Creating Progress: John J. Kelly, Good Samaritan
Our world needs kind leaders who create progress, and John J. Kelly was one such leader helping people improve their lives. The recently published book, The Quintessential Good Samaritan, tells of John Kelly’s life work in making a difference in the lives of so many people. Through many engaging stories we learn of his compassionate leadership style. What stood out in his leadership is humble connections with others, good story telling, and persistent pursuit of his ideals no matter the pushback. Over the course of his life, he did this as a priest, and educator, an advocate for the poor, a mentor for troubled youth, and an inspiration to the incarcerated.
Time and time again, people recount how John Kelly met them as they were as an equal. He was able to erase the power gap of his position in society and truly connect human-to-human with others. One example of this connection was how at risk-youth went from making no eye contact and not speaking to calling John ‘abuelo’ (grandfather) and teasing him about his common expression ‘oh stop it’ as they laughed with him. A San Quentin inmate who built a strong relationship with John Kelly in his progress of turning his life from prisoner to positive community contributor in society, told of John’s connections to other as recounted in the book. “ . . . he was in his mid-seventies, yet he engaged nineteen and twenty-year old gang bangers – Noreños, Sereños, Black folks from the East Bay. You could look at him as a friend . . . He always came as an equal which attracted people to him.”

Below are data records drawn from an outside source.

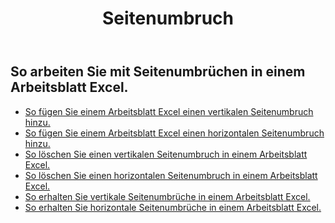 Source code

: ﻿---
title: Seitenumbruch
second_title: Aspose.Cells Cloud Documen
type: docs
url: /de/working-with-pagebreaks/
aliases: [/working-with-pagebreaks/]
keywords: Get, add, delete, and update page break in an Excel worksheet
description: Aspose.Cells Cloud REST API unterstützt das Abrufen, Hinzufügen, Löschen und Aktualisieren von Seitenumbrüchen in einem Excel-Arbeitsblatt. SDK unterstützt verschiedene Entwicklungssprachen. Dazu gehören Android, C#, Go, Java, NodeJS, Perl, PHP, Python, Ruby und Swift
weight: 100
---
## So arbeiten Sie mit Seitenumbrüchen in einem Arbeitsblatt Excel.

- [So fügen Sie einem Arbeitsblatt Excel einen vertikalen Seitenumbruch hinzu.](/cells/de/page-breaks/add-vertical-page-break/)
- [So fügen Sie einem Arbeitsblatt Excel einen horizontalen Seitenumbruch hinzu.](/cells/de/page-breaks/add-horizontal-page-break/)
- [So löschen Sie einen vertikalen Seitenumbruch in einem Arbeitsblatt Excel.](/cells/de/page-breaks/delete-vertical-page-break/)
- [So löschen Sie einen horizontalen Seitenumbruch in einem Arbeitsblatt Excel.](/cells/de/page-breaks/delete-vertical-page-break/)
- [So erhalten Sie vertikale Seitenumbrüche in einem Arbeitsblatt Excel.](/cells/de/page-breaks/get-vertical-page-breaks/)
- [So erhalten Sie horizontale Seitenumbrüche in einem Arbeitsblatt Excel.](/cells/de/page-breaks/get-vertical-page-breaks/)
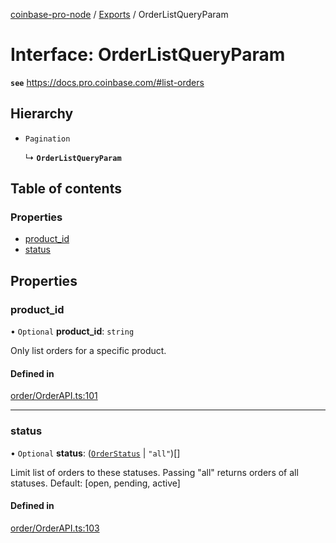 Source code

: [coinbase-pro-node](../README.md) / [Exports](../modules.md) / OrderListQueryParam

# Interface: OrderListQueryParam

**`see`** https://docs.pro.coinbase.com/#list-orders

## Hierarchy

- `Pagination`

  ↳ **`OrderListQueryParam`**

## Table of contents

### Properties

- [product_id](OrderListQueryParam.md#product_id)
- [status](OrderListQueryParam.md#status)

## Properties

### product_id

• `Optional` **product_id**: `string`

Only list orders for a specific product.

#### Defined in

[order/OrderAPI.ts:101](https://github.com/bennycode/coinbase-pro-node/blob/15253ed/src/order/OrderAPI.ts#L101)

---

### status

• `Optional` **status**: ([`OrderStatus`](../enums/OrderStatus.md) \| `"all"`)[]

Limit list of orders to these statuses. Passing "all" returns orders of all statuses. Default: [open, pending, active]

#### Defined in

[order/OrderAPI.ts:103](https://github.com/bennycode/coinbase-pro-node/blob/15253ed/src/order/OrderAPI.ts#L103)
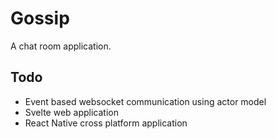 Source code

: # Gossip

A chat room application.

## Todo

- Event based websocket communication using actor model
- Svelte web application
- React Native cross platform application
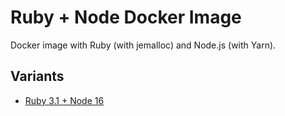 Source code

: # Ruby + Node Docker Image

Docker image with Ruby (with jemalloc) and Node.js (with Yarn).

## Variants

* [Ruby 3.1 + Node 16](https://hub.docker.com/repository/docker/aoe4world/ruby/tags?name=3.1)
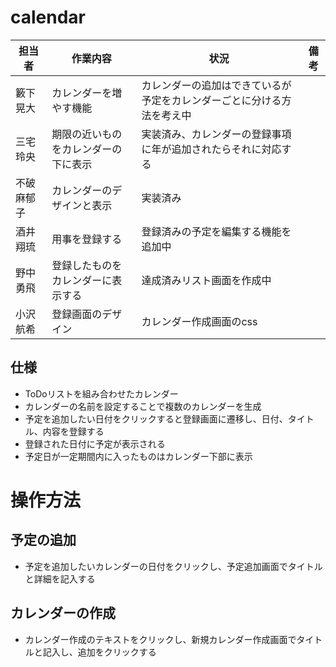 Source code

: # calendar

| 担当者   | 作業内容      | 状況     | 備考 |
| -------------- | -------------- | ----------- | -------------------------------------- |
| 籔下晃大 |カレンダーを増やす機能 |カレンダーの追加はできているが予定をカレンダーごとに分ける方法を考え中 | |
| 三宅玲央 |期限の近いものをカレンダーの下に表示|実装済み、カレンダーの登録事項に年が追加されたらそれに対応する | |
| 不破麻郁子|カレンダーのデザインと表示|実装済み | |
| 酒井翔琉 |用事を登録する |登録済みの予定を編集する機能を追加中 | |
| 野中勇飛 |登録したものをカレンダーに表示する|達成済みリスト画面を作成中 | |
| 小沢航希 |登録画面のデザイン |カレンダー作成画面のcss | |

## 仕様

- ToDoリストを組み合わせたカレンダー
- カレンダーの名前を設定することで複数のカレンダーを生成
- 予定を追加したい日付をクリックすると登録画面に遷移し、日付、タイトル、内容を登録する
- 登録された日付に予定が表示される
- 予定日が一定期間内に入ったものはカレンダー下部に表示

# 操作方法
## 予定の追加
- 予定を追加したいカレンダーの日付をクリックし、予定追加画面でタイトルと詳細を記入する
## カレンダーの作成
- カレンダー作成のテキストをクリックし、新規カレンダー作成画面でタイトルと記入し、追加をクリックする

An important note is that John Kelly, because of his humble nature, would not take credit for all that I am attributing to him here or of the achievements listed in the book. He would attribute the success to the individuals changing their own lives and to the many citizens who contributed to building community and helping others. While all of this is true, his leadership did strongly influence change and progress in countless lives.
Stories for Wisdom
Storytelling was integral to John’s leadership. He told stories to illustrate life and he facilitated others to tell their stories both as a means of self-healing and as a means of sharing wisdom with others. He told stories as a priest to bring religion into the reality of people’s lives, as a teacher to demonstrate life lessons, and as a mentor to at-risk youth and the incarcerated to inspire. When John was mentoring at-risk youth, he had inmates from San Quentin write letters to the teens he was coaching and had them read the letters out loud to each other. They told stories of how they were once in the same place as these teens, thinking that the gangs were their families, only to realize that they would be abandoned when something went wrong and they too would end up in prison. The stories from people who walked the same path were so much more effective than a school guidance counselor lecturing a student about the hazards of gangs. And through the Kairos program at San Quentin, Kelly helped inmates change their lives with the important first step of writing their own stories to acknowledge both the tragedies of their childhoods and the responsibility of their own actions.
Persistent pursuit of equal kindness and opportunity for all people did not make Kelly popular among some in power, but it did allow him to make the change he wanted to see in the world. As a priest, John Kelly pushed against what he believed was ill-guided in the establishment. He supported striking lay (non-priest) teachers who were not receiving commensurate pay to public school teachers, he permitted non-Catholics to participate in taking communion, and he deviated from traditional mass. All of these acts of defiance were motivated by compassion for people and the community. These acts had consequence both positive and negative. He made incredible human connections and life-time friendships and he also was chastised by the religious establishment and eventually left the priesthood. Yet his persistent pursuit of fairness continued through his work at Samaritan House and at San Quentin Prison. Many times, he bumped up against other leaders who believed he went too far in giving the disadvantaged second chances, even when they continued a life of crime. But those who managed to break the cycle would say that this unconditional love provided by Kelly was exactly what they needed to go against all odd to change their lives.
I was lucky enough to have met John Kelly on a few occasions, including when he spoke at San Francisco State University to a group of students interested in leadership and restorative justice. I saw firsthand his unrelenting passionate pursuit of ideals, his use of stories, and the human connection he so quickly created with the students. This student engagement was one more example of so many throughout John Kelly’s life where he instigated change for individuals and society.